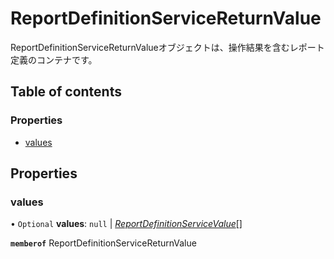 # ReportDefinitionServiceReturnValue


<div lang=\"ja\">ReportDefinitionServiceReturnValueオブジェクトは、操作結果を含むレポート定義のコンテナです。</div> 

## Table of contents

### Properties

- [values](reportdefinitionservicereturnvalue.md#values)

## Properties

### values

• `Optional` **values**: ``null`` \| [*ReportDefinitionServiceValue*](reportdefinitionservicevalue.md)[]

**`memberof`** ReportDefinitionServiceReturnValue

#### EXERCISE REQUIREMENTS:
If a line of the entries holds the word "values", copy it out.

#### TASK OUTPUT:
- [values](reportdefinitionservicereturnvalue.md#values)
### values
• `Optional` **values**: ``null`` \| [*ReportDefinitionServiceValue*](reportdefinitionservicevalue.md)[]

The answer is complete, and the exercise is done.